The Red Soil Project—This project, with offices in Uganda and Canada, teaches the building blocks of sustainable agriculture to African farmers to improve productivity and create self-sufficient communities which can be sustainable without the help of aid. To reach rural farmers, The Red Soil Project partners with local community organizations and utilizes their existing community networks to deliver hands-on workshops in soil building, integrated pest management, rocket stoves, agroforestry, and animal husbandry.
Rodale Institute—The Rodale Institute, located in Pennsylvania, conducts independent agricultural research in the field with the objective of giving farmers the knowledge and tools to improve soil health, yields, and crop quality while simplifying farm management. By helping to build healthy soils through organic practices, the Rodale Institute wants to ensure that people feel confident that they are feeding their families food that is good for them and the world around them.
Society for Ecological Restoration (SER)—Comprised of ecosystem activists around the world, SER is a nonprofit organization focused on promoting and advancing the sciences and practices of ecological restoration. It aims to address desertification, land and water degradation, and associated loss of sustainable livelihoods. SER also has its own scientific and technical peer-reviewed journal titled “Restoration Ecology.”
Soil Association—Based in the United Kingdom, Soil Association campaigns for healthy, humane, and sustainable food, farming, and land use. The organization works in schools through the Food for Life Partnership to improve health outcomes for children. Additionally, through the Soil Association Certification, the U.K.’s largest organic certification body, Soil Association creates and develops consumer trust and knowledge about organic food.
Soil Conservation Service of Iceland (SCSI)—SCSI is a governmental agency founded in 1907 that operates under the Ministry for the Environment in Iceland. Recognizing that soil degradation is the largest environmental problem in Iceland, SCSI is dedicated to working both on the large-scale, policymaking level, as well as on the small-scale level with reclamation projects. SCSI also is part of the United Nations University’s Land Restoration Training Programme.
Soil Science Society of America (SSSA)—Founded in 1936 and based in Madison, Wisconsin, SSSA is made up of thousands of members and certified professionals who are dedicated to advancing the soil science field.
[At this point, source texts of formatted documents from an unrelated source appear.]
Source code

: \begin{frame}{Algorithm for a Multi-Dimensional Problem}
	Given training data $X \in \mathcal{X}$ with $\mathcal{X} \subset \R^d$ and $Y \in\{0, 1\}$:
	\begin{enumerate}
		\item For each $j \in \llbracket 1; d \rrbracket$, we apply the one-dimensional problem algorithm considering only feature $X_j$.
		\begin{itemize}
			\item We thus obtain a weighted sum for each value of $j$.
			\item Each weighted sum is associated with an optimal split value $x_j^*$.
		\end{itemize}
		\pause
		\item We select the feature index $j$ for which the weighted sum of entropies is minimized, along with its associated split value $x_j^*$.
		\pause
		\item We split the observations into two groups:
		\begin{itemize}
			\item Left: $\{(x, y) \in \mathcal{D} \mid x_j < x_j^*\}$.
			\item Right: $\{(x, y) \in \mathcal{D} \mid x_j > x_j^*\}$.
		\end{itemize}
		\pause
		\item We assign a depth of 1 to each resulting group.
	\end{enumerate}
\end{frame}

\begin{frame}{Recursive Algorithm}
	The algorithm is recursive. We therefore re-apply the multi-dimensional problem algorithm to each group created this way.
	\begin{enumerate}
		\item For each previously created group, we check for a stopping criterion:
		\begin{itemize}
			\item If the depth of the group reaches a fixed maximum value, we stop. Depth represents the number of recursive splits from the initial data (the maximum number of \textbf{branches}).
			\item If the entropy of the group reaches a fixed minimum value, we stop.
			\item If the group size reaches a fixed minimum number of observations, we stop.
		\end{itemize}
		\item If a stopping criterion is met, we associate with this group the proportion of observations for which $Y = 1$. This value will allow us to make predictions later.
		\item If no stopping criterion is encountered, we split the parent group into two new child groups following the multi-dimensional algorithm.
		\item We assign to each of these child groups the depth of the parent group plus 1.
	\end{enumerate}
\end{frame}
SSSA provides information about soil topics such as ecosystem sustainability, waste management, and wise land use. The Society is also part of the Alliance of Crop, Soil, and Environmental Science Societies.
Soil and Water Conservation Society (SWCS)—SWCS, a nonprofit organization founded in 1943, is based in Iowa but has chapters throughout the United States and Canada and over 4,000 members around the world. Its mission is to foster the science and art of natural resource conservation and improve the way land is used to produce food. SWCS also published the Journal of Soil and Water Conservation, which focuses on the science and art of natural resource management for sustainability.
Sustainable Organic Integrated Livelihoods (SOIL)—Based in Haiti and founded in 2006, SOIL is dedicated to transforming human waste into useful resources. SOIL uses EcoSan, an ecological sanitation process that returns nutrients from human waste to the soil. SOIL operates under a Liberation Ecology philosophy that the most threatened and marginalized people will be found living in similarly threatened ecosystems. This philosophy guides SOIL’s focus on promoting dignity, health, and sustainable livelihoods.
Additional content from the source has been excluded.